AI – Will It Kill Us All?

I’m not an AI expert. If you want one of those, I recommend checking out Eliezer Yudkowsky. For the last two decades, he has been warning of the potential threat of AI in very concrete terms. His efforts, including founding the  Machine Intelligence Research Institute, have largely been ignored, and we’re now approaching some of the threats he warned about, with no real plan for how to combat them.

All I want to do here is present a low-level primer on why the dangers of AI should be taken seriously. I’m not trying to downplay the benefits. Personally, AI has already had wonderful effects on my learning, especially regarding computer programming. But as great as those are, the threat is even more significant.

If you’re reading this, you’re probably at least vaguely aware of what ChatGPT is. If not, please watch this video before continuing. If you are, you should probably watch it anyway. There’s a lot you may not know, and I’m not planning on writing a 5000-word article here.

Even if there is no further advancement in AI (spoiler: there will be), AI is already changing things. If it were halted here, however, it would be akin to the Internet. It will eliminate some jobs, make some new ones, and modify how many jobs are done, but it would not be an existential risk.

So why assume we’ll make more progress? Specifically, why assume we’ll ever get to AIs that are smarter than human beings? This does not require any particular knowledge of the current state of AI, as a TED talk from six years ago demonstrates.

Harris lays out three assumptions, and that is all it takes for us to end up with superintelligent AI.

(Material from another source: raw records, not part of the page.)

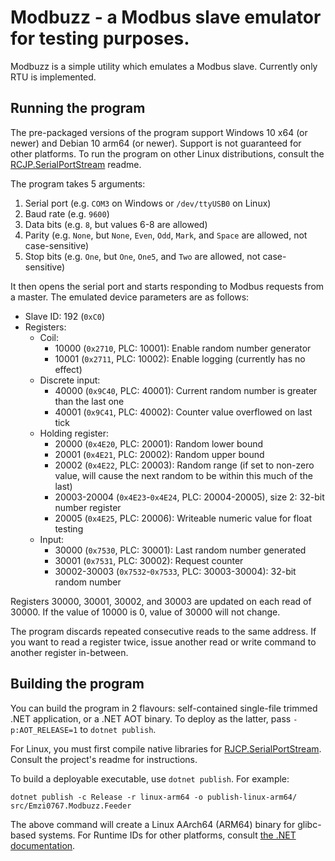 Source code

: # Modbuzz - a Modbus slave emulator for testing purposes.
Modbuzz is a simple utility which emulates a Modbus slave. Currently only RTU is implemented.

## Running the program
The pre-packaged versions of the program support Windows 10 x64 (or newer) and Debian 10 arm64 (or newer). Support is
not guaranteed for other platforms. To run the program on other Linux distributions, consult the
[RCJP.SerialPortStream][0] readme.

The program takes 5 arguments:
1. Serial port (e.g. `COM3` on Windows or `/dev/ttyUSB0` on Linux)
2. Baud rate (e.g. `9600`)
3. Data bits (e.g. `8`, but values 6-8 are allowed)
4. Parity (e.g. `None`, but `None`, `Even`, `Odd`, `Mark`, and `Space` are allowed, not case-sensitive)
5. Stop bits (e.g. `One`, but `One`, `One5`, and `Two` are allowed, not case-sensitive)

It then opens the serial port and starts responding to Modbus requests from a master. The emulated device parameters
are as follows:
- Slave ID: 192 (`0xC0`)
- Registers:
  - Coil:
    - 10000 (`0x2710`, PLC: 10001): Enable random number generator
    - 10001 (`0x2711`, PLC: 10002): Enable logging (currently has no effect)
  - Discrete input:
    - 40000 (`0x9C40`, PLC: 40001): Current random number is greater than the last one
    - 40001 (`0x9C41`, PLC: 40002): Counter value overflowed on last tick
  - Holding register:
    - 20000 (`0x4E20`, PLC: 20001): Random lower bound
    - 20001 (`0x4E21`, PLC: 20002): Random upper bound
    - 20002 (`0x4E22`, PLC: 20003): Random range (if set to non-zero value, will cause the next random to be within
      this much of the last)
    - 20003-20004 (`0x4E23`-`0x4E24`, PLC: 20004-20005), size 2: 32-bit number register
    - 20005 (`0x4E25`, PLC: 20006): Writeable numeric value for float testing
  - Input:
    - 30000 (`0x7530`, PLC: 30001): Last random number generated
    - 30001 (`0x7531`, PLC: 30002): Request counter
    - 30002-30003 (`0x7532`-`0x7533`, PLC: 30003-30004): 32-bit random number

Registers 30000, 30001, 30002, and 30003 are updated on each read of 30000. If the value of 10000 is 0, value of 30000
will not change.

The program discards repeated consecutive reads to the same address. If you want to read a register twice, issue
another read or write command to another register in-between.

## Building the program
You can build the program in 2 flavours: self-contained single-file trimmed .NET application, or a .NET AOT binary. To
deploy as the latter, pass `-p:AOT_RELEASE=1` to `dotnet publish`.

For Linux, you must first compile native libraries for [RJCP.SerialPortStream][0]. Consult the project's readme for
instructions.

To build a deployable executable, use `dotnet publish`. For example:

`dotnet publish -c Release -r linux-arm64 -o publish-linux-arm64/ src/Emzi0767.Modbuzz.Feeder`

The above command will create a Linux AArch64 (ARM64) binary for glibc-based systems. For Runtime IDs for other
platforms, consult [the .NET documentation][1].


[0]: https://github.com/jcurl/RJCP.DLL.SerialPortStream
[1]: https://learn.microsoft.com/en-us/dotnet/core/rid-catalog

  1. Substrate independence.This is the assumption that intelligence does not have to run on the specific biology we happen to have, that there is nothing inherently unique about our human-style brains that cannot be replicated in another medium, such as silicon. While some people continue to shift the goalposts of what counts as “AI” (a common theme in AI skepticism) and say that what GPT-4 has displayed is not “real” intelligence, the assumption of substrate independence is becoming more and more supported as the field advances.
  2. Technological progress will continue.While a rapid rise in AI capability is more worrying than a slow rise, the exact rate is not the determining factor in whether we get there. Barring a catastrophe that sets humanity back so far that we can never recover (large asteroid impact, widespread nuclear war, etc.), any amount of progress at all will get us there eventually.
  3. Humans are not at the theoretical maximum of intelligence.When we think of geniuses, we may think of the large gap between the ordinary person and someone like Albert Einstein or John von Neumann. We may think that’s what it means to be truly intelligent. But why? There is no known physical law that prevents something from being far, far more intelligent still. We could end up creating something that is to von Neumann what von Neumann was to a chicken, rather than to the average person. [The pictures below are from Harris’ video.]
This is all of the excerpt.